Tutto accadde in un attimo, vidi i cespugli aprirsi ed emergerne un enorme animale, era alto come un toro ma indubbiamente era un cinghiale, solo molto più grosso del normale, un enorme animale mutato dalla zona attirato dal rumore che mi stava caricando come una furia, sentii le urla dei miei compagni ma non riuscii a capirne il senso, raccolsi tutte le mie forze ed un attimo prima che quello mi fosse addosso riuscii a scansarmi. Ero in preda alla nausea e a capogiri, a malapena mi reggevo in piedi, vidi come al rallentatore il cinghiale che si guardava intorno disorientato, si girava e puntava di nuovo verso di me. Alzai la pistola e mi preparai a sparare, la mano mi tremava in maniera incontrollata e dubitai di poterlo centrare ma aspettai che si avvicinasse ancora un po’, tirai il grilletto e vidi una ferita aprirsi sulla testa dell’animale che però non sortì alcun effetto. Provai a schivarlo di nuovo ma questa volta non fui sufficientemente veloce, il cinghiale girò la testa e riuscì a piantarmi una zanna nella gamba sinistra. Crollai a terra e vidi per la seconda volta l’animale rallentare, girarsi e puntarmi nuovamente. “E’ finita” pensai “sono a terra, questa volta non riesco a schivarlo”, il tempo di formulare questo pensiero e vidi il cranio dell’animale esplodere in una nuvola di sangue. 

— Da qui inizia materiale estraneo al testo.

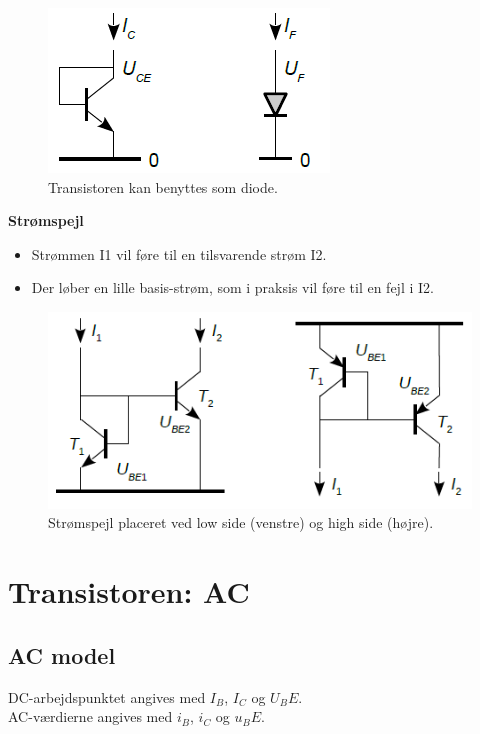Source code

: \documentclass[danish]{article}
\begin{document}
\begin{figure} [H]
	\centering
	\includegraphics[width=0.6\linewidth]{graphics/diodekobling}
	\caption{Transistoren kan benyttes som diode.}
	\label{fig:diodekobling}
\end{figure}

\textbf{Strømspejl}
\begin{itemize}
	\item Strømmen I1 vil føre til en tilsvarende strøm I2.
	\item Der løber en lille basis-strøm, som i praksis vil føre til en fejl i I2.
\end{itemize}

\begin{figure} [H]
	\centering
	\includegraphics[width=0.8\linewidth]{graphics/currentmirror}
	\caption{Strømspejl placeret ved low side (venstre) og high side (højre).}
	\label{fig:currentmirror}
\end{figure}


\newpage
\section{Transistoren: AC}
\subsection{AC model}

DC-arbejdspunktet angives med $I_B$, $I_C$ og $U_BE$.\\

AC-værdierne angives med $i_B$, $i_C$ og $u_BE$.
\end{document}
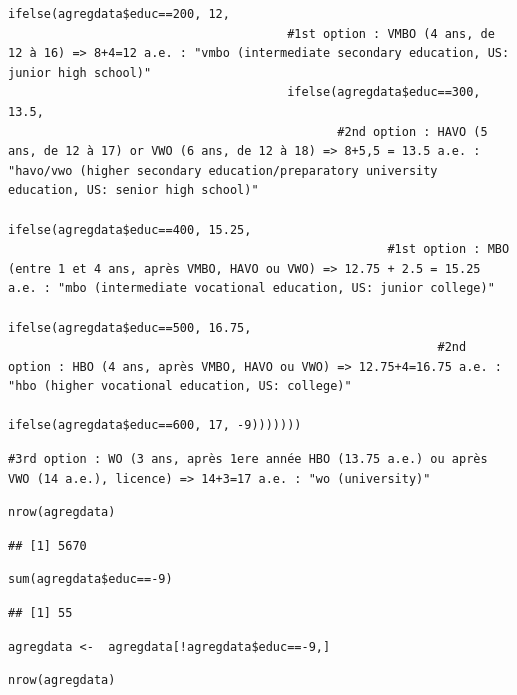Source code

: \documentclass[a4paper, french, 11 pt]{article}\usepackage[]{graphicx}\usepackage[]{xcolor}
\makeatletter
\newenvironment{kframe}{%
 \def\at@end@of@kframe{}%
 \ifinner\ifhmode%
  \def\at@end@of@kframe{\end{minipage}}%
  \begin{minipage}{\columnwidth}%
 \fi\fi%
 \def\FrameCommand##1{\hskip\@totalleftmargin \hskip-\fboxsep
 \colorbox{shadecolor}{##1}\hskip-\fboxsep
     \hskip-\linewidth \hskip-\@totalleftmargin \hskip\columnwidth}%
 \MakeFramed {\advance\hsize-\width
   \@totalleftmargin\z@ \linewidth\hsize
   \@setminipage}}%
 {\par\unskip\endMakeFramed%
 \at@end@of@kframe}
\newenvironment{knitrout}{}{} %
\makeatother
\begin{document}
\begin{knitrout}
\begin{kframe}
\begin{lstlisting}[basicstyle=\ttfamily,breaklines=true]
                                ifelse(agregdata$educ==200, 12,
                                       #1st option : VMBO (4 ans, de 12 à 16) => 8+4=12 a.e. : "vmbo (intermediate secondary education, US: junior high school)"
                                       ifelse(agregdata$educ==300, 13.5,
                                              #2nd option : HAVO (5 ans, de 12 à 17) or VWO (6 ans, de 12 à 18) => 8+5,5 = 13.5 a.e. : "havo/vwo (higher secondary education/preparatory university education, US: senior high school)"
                                              ifelse(agregdata$educ==400, 15.25,
                                                     #1st option : MBO (entre 1 et 4 ans, après VMBO, HAVO ou VWO) => 12.75 + 2.5 = 15.25 a.e. : "mbo (intermediate vocational education, US: junior college)"
                                                     ifelse(agregdata$educ==500, 16.75,
                                                            #2nd option : HBO (4 ans, après VMBO, HAVO ou VWO) => 12.75+4=16.75 a.e. : "hbo (higher vocational education, US: college)"
                                                            ifelse(agregdata$educ==600, 17, -9)))))))\end{lstlisting}
\begin{lstlisting}[basicstyle=\ttfamily,breaklines=true]
#3rd option : WO (3 ans, après 1ere année HBO (13.75 a.e.) ou après VWO (14 a.e.), licence) => 14+3=17 a.e. : "wo (university)"\end{lstlisting}
\begin{lstlisting}[basicstyle=\ttfamily,breaklines=true]
nrow(agregdata)\end{lstlisting}
\begin{lstlisting}[basicstyle=\ttfamily,breaklines=true]
## [1] 5670
\end{lstlisting}
\begin{lstlisting}[basicstyle=\ttfamily,breaklines=true]
sum(agregdata$educ==-9)\end{lstlisting}
\begin{lstlisting}[basicstyle=\ttfamily,breaklines=true]
## [1] 55
\end{lstlisting}
\begin{lstlisting}[basicstyle=\ttfamily,breaklines=true]
agregdata <-  agregdata[!agregdata$educ==-9,]\end{lstlisting}
\begin{lstlisting}[basicstyle=\ttfamily,breaklines=true]
nrow(agregdata)\end{lstlisting}
\begin{lstlisting}[basicstyle=\ttfamily,breaklines=true]

\end{lstlisting}
\end{kframe}
\end{knitrout}
\end{document}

Arrivò l’Italiano che mi aiutò ad alzarmi in piedi, vidi il Sergey che osservava il corpo dell’animale, il fucile a canne mozze fumante ancora in mano, mi guardai intorno ma non vidi l’ultimo dei miei compagni.
“Dov’è Aleksey?” Chiesi a fatica, ogni parola mi provocava un attacco di nausea.
“Sono qui, novellino.” Sentii apostrofarmi alle mie spalle. Mi girai piano, a causa della nausea e della ferita non riuscivo a stare in piedi ed ero aggrappato all’Italiano. Vidi Aleksey che si stava fasciando un braccio, seduto sul cadavere di un altro cinghiale, il corpo di un terzo animale era poco distante.
“Non potevi avvertici che stavi male prima di provocare tutto quel rumore? Per fortuna i cinghiali erano solo tre, ma me ne sono trovato uno addosso prima di capire che cosa stesse succedendo, se non fosse per i riflessi di Sergey e la mira dell’Italiano saremmo morti tutti.”
“Smettila Aleksey, è avvelenato dalle radiazioni, probabilmente non ha avuto tempo di reagire” disse l’Italiano.
“E’ vero” confermai.
“Hai una fortuna sfacciata ad essere accompagnato da tre Stalker esperti” disse Sergey “qualunque novellino al tuo posto sarebbe morto. Andiamo, dobbiamo trovare un posto sicuro per curarti e riposare. Probabilmente anche noi tra poco inizieremo ad accusare i sintomi delle radiazioni.”
“La vecchia fabbrica non deve essere lontana, sbrighiamoci.” Disse l’Italiano. “Con tutti questi corpi non tarderanno ad arrivare altri animali.”
Finii il viaggio sorretto dall’Italiano, la nausea si era un po’ attenuata ma la ferita alla gamba faceva male e nonostante la fasciatura perdevo sangue. Per fortuna dopo poco arrivammo ad un vecchio complesso di edifici, l’Italiano chiamò alla radio e qualcuno rispose, la struttura era in mano ad un gruppo di stalker del villaggio del Cordone, eravamo al sicuro. Ci fermammo al primo piano di un edificio adibito a riparo, l’italiano mi fece distendere su una branda, mi porse una bottiglia di vodka e disse:
“Prendi, bevila tutta”
“Come tutta? Sarà un litro, con questa finisco in coma”
“O così o le radiazioni, scegli tu.”

Non avevo scelta, iniziai a bere, il liquido mi bruciava in gola ma nonostante la nausea riuscii ad ingerirla tutta. Quasi subito iniziai a sentire gli effetti dell’alcool, sentii la testa pesante, il mondo intorno a me iniziò a vorticare e scivolai in un oblio senza sogni.